Gratitude has the same effects on your brain, even if you don’t share it with anyone. Studies have found simply expressing the gratitude regularly is enough, even if you, for example, write a letter and never send it.
The important part here is the expression. Whether that be a letter, a journal entry, a text, a phone call, or a voice note. Just make sure to incorporate the effort of focusing on your gratitude into your weekly schedule.
One thing to keep in mind is this has to be a habit worked into your ongoing routine, not a one and done activity. Generally, the positive results of practicing gratitude regularly do not occur immediately, but are gradually accrued over time.
Spread a grateful attitude at the office.
No matter where you work, you can make small behavioural shifts to foster a grateful mindset for everyone. The more you practice being grateful, the more gratitude will naturally come to you and, hopefully, some of your colleagues.
Here are some things you can try to enhance your workplace’s culture of gratitude:
- Pay attention to the little things – if you can, make a list of three positives at the end of every workday. Whether these were personal accomplishments or a moment of gratitude for a colleague, take note.
- Shout-out your coworkers – especially when things are busy and potentially overwhelming. Noticing and commenting on their accomplishments and strengths is a great way of showing them gratitude, but also for you to keep in mind the positives in your environment.
- Write thank you notes – to clients, networking contacts, colleagues, etc.
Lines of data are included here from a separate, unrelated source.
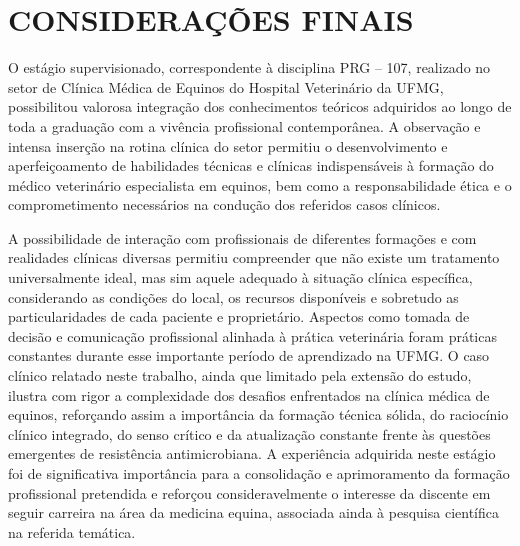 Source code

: \chapter{CONSIDERAÇÕES FINAIS}
\label{cap:conclusao}

O estágio supervisionado, correspondente à disciplina PRG -- 107,
realizado no setor de Clínica Médica de Equinos do Hospital Veterinário
da UFMG, possibilitou valorosa integração dos conhecimentos teóricos
adquiridos ao longo de toda a graduação com a vivência profissional
contemporânea. A observação e intensa inserção na rotina clínica do
setor permitiu o desenvolvimento e aperfeiçoamento de habilidades
técnicas e clínicas indispensáveis à formação do médico veterinário
especialista em equinos, bem como a responsabilidade ética e o
comprometimento necessários na condução dos referidos casos clínicos.

A possibilidade de interação com profissionais de diferentes formações e
com realidades clínicas diversas permitiu compreender que não existe um
tratamento universalmente ideal, mas sim aquele adequado à situação
clínica específica, considerando as condições do local, os recursos
disponíveis e sobretudo as particularidades de cada paciente e
proprietário. Aspectos como tomada de decisão e comunicação profissional
alinhada à prática veterinária foram práticas constantes durante esse
importante período de aprendizado na UFMG. O caso clínico relatado neste
trabalho, ainda que limitado pela extensão do estudo, ilustra com rigor
a complexidade dos desafios enfrentados na clínica médica de equinos,
reforçando assim a importância da formação técnica sólida, do raciocínio
clínico integrado, do senso crítico e da atualização constante frente às
questões emergentes de resistência antimicrobiana. A experiência
adquirida neste estágio foi de significativa importância para a
consolidação e aprimoramento da formação profissional pretendida e
reforçou consideravelmente o interesse da discente em seguir carreira na
área da medicina equina, associada ainda à pesquisa científica na
referida temática.
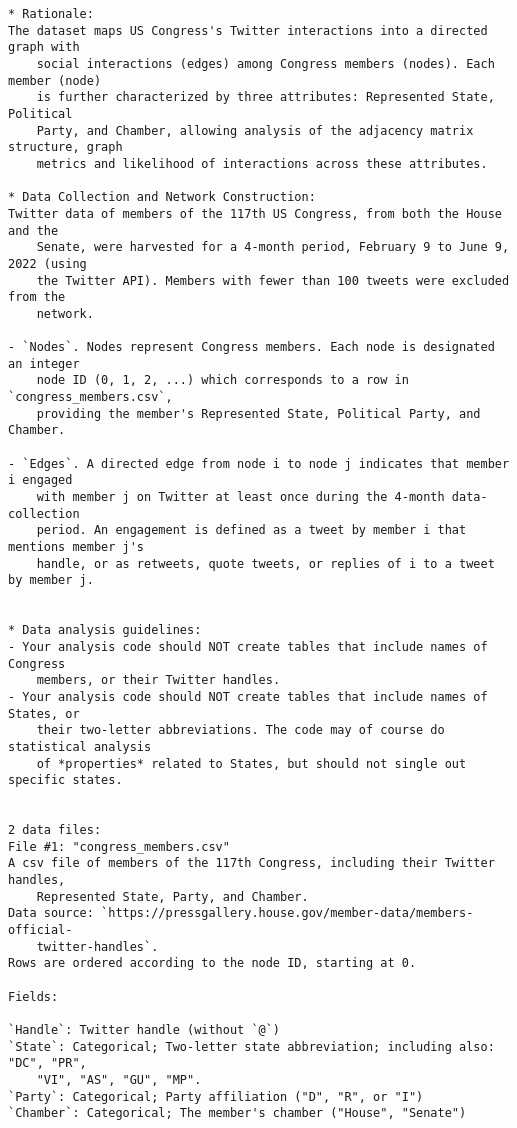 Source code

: \documentclass[11pt]{article}
\begin{document}
\begin{Verbatim}[tabsize=4]
* Rationale:
The dataset maps US Congress's Twitter interactions into a directed graph with
	social interactions (edges) among Congress members (nodes). Each member (node)
	is further characterized by three attributes: Represented State, Political
	Party, and Chamber, allowing analysis of the adjacency matrix structure, graph
	metrics and likelihood of interactions across these attributes.

* Data Collection and Network Construction:
Twitter data of members of the 117th US Congress, from both the House and the
	Senate, were harvested for a 4-month period, February 9 to June 9, 2022 (using
	the Twitter API). Members with fewer than 100 tweets were excluded from the
	network.

- `Nodes`. Nodes represent Congress members. Each node is designated an integer
	node ID (0, 1, 2, ...) which corresponds to a row in `congress_members.csv`,
	providing the member's Represented State, Political Party, and Chamber.

- `Edges`. A directed edge from node i to node j indicates that member i engaged
	with member j on Twitter at least once during the 4-month data-collection
	period. An engagement is defined as a tweet by member i that mentions member j's
	handle, or as retweets, quote tweets, or replies of i to a tweet by member j.


* Data analysis guidelines:
- Your analysis code should NOT create tables that include names of Congress
	members, or their Twitter handles.
- Your analysis code should NOT create tables that include names of States, or
	their two-letter abbreviations. The code may of course do statistical analysis
	of *properties* related to States, but should not single out specific states.


2 data files:
File #1: "congress_members.csv"
A csv file of members of the 117th Congress, including their Twitter handles,
	Represented State, Party, and Chamber.
Data source: `https://pressgallery.house.gov/member-data/members-official-
	twitter-handles`.
Rows are ordered according to the node ID, starting at 0.

Fields:

`Handle`: Twitter handle (without `@`)
`State`: Categorical; Two-letter state abbreviation; including also: "DC", "PR",
	"VI", "AS", "GU", "MP".
`Party`: Categorical; Party affiliation ("D", "R", or "I")
`Chamber`: Categorical; The member's chamber ("House", "Senate")



\end{Verbatim}
\end{document}
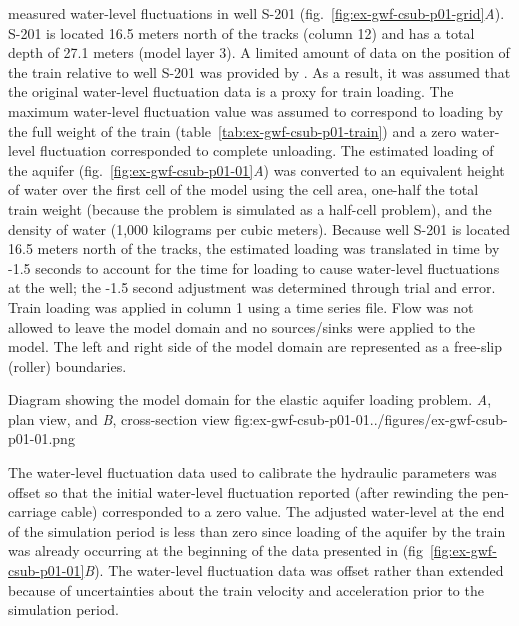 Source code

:\cite{jacob1939fluctuations} measured water-level fluctuations in well S-201 (fig.~\ref{fig:ex-gwf-csub-p01-grid}\textit{A}). S-201 is located 16.5 meters north of the tracks (column 12) and has a total depth of 27.1 meters (model layer 3). A limited amount of data on the position of the train relative to well S-201 was provided by \cite{jacob1939fluctuations}. As a result, it was assumed that the original water-level fluctuation data is a proxy for train loading. The maximum water-level fluctuation value was assumed to correspond to loading by the full weight of the train (table~\ref{tab:ex-gwf-csub-p01-train}) and a zero water-level fluctuation corresponded to complete unloading. The estimated loading of the aquifer (fig.~\ref{fig:ex-gwf-csub-p01-01}\textit{A}) was converted to an equivalent height of water over the first cell of the model using the cell area, one-half the total train weight (because the problem is simulated as a half-cell problem), and the density of water (1,000 kilograms per cubic meters). Because well S-201 is located 16.5 meters north of the tracks, the estimated loading was translated in time by -1.5 seconds to account for the time for loading to cause water-level fluctuations at the well; the -1.5 second adjustment was determined through trial and error. Train loading was applied in column 1 using a time series file. Flow was not allowed to leave the model domain and no sources/sinks were applied to the model. The left and right side of the model domain are represented as a free-slip (roller) boundaries.

\begin{StandardFigure}{
                                     Diagram showing the model domain for the elastic aquifer 
                                     loading problem. \textit{A}, plan view, and \textit{B}, cross-section view
                                     }{fig:ex-gwf-csub-p01-01}{../figures/ex-gwf-csub-p01-01.png}
\end{StandardFigure}                                 

The water-level fluctuation data used to calibrate the hydraulic parameters was offset so that the initial water-level fluctuation reported (after rewinding the pen-carriage cable) corresponded to a zero value. The adjusted water-level at the end of the simulation period is less than zero since loading of the aquifer by the train was already occurring at the beginning of the data presented in \cite{jacob1939fluctuations} (fig~\ref{fig:ex-gwf-csub-p01-01}\textit{B}). The water-level fluctuation data was offset rather than extended because of uncertainties about the train velocity and acceleration prior to the simulation period.

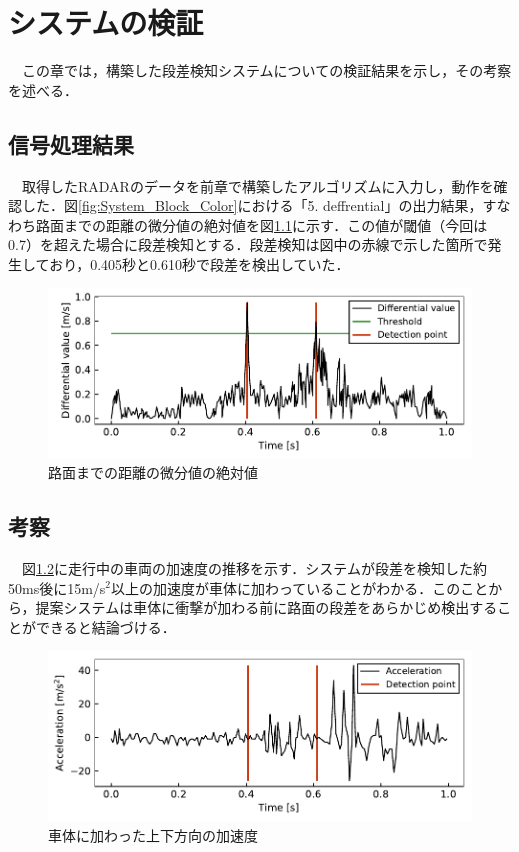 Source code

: \chapter{システムの検証}
　この章では，構築した段差検知システムについての検証結果を示し，その考察を述べる．

\section{信号処理結果}
　取得したRADARのデータを前章で構築したアルゴリズムに入力し，動作を確認した．図\ref{fig:System_Block_Color}における「5. deffrential」の出力結果，すなわち路面までの距離の微分値の絶対値を図\ref{fig:result_radar}に示す．この値が閾値（今回は0.7）を超えた場合に段差検知とする．段差検知は図中の赤線で示した箇所で発生しており，0.405秒と0.610秒で段差を検出していた．
\begin{figure}[H]
    \centering
    \includegraphics[width=11.5cm]{./fig/result_radar.pdf}
    \caption{路面までの距離の微分値の絶対値}
    \label{fig:result_radar}
\end{figure}

\section{考察}
　図\ref{fig:result_acc}に走行中の車両の加速度の推移を示す．システムが段差を検知した約50ms後に15m/s$^2$以上の加速度が車体に加わっていることがわかる．このことから，提案システムは車体に衝撃が加わる前に路面の段差をあらかじめ検出することができると結論づける．
\begin{figure}[H]
    \centering
    \includegraphics[width=11.5cm]{./fig/result_acc.pdf}
    \caption{車体に加わった上下方向の加速度}
    \label{fig:result_acc}
\end{figure}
A simple note of thanks on a post it, or through a text, can go a long way!
- Create a special email folder – each time you receive an email that makes you feel grateful, appreciated, proud, or just makes you smile, save it in a special folder. When you’re feeling down or having trouble practicing gratitude, scroll through it to keep yourself going.
Practicing gratitude is not a cure-all for workplace stressors and conflicts. However, it can have long term positive effects on your mental health and the overall culture of your workplace. These effects have been documented and proven definitively. Gratitude takes time and effort – but it’s worth a shot.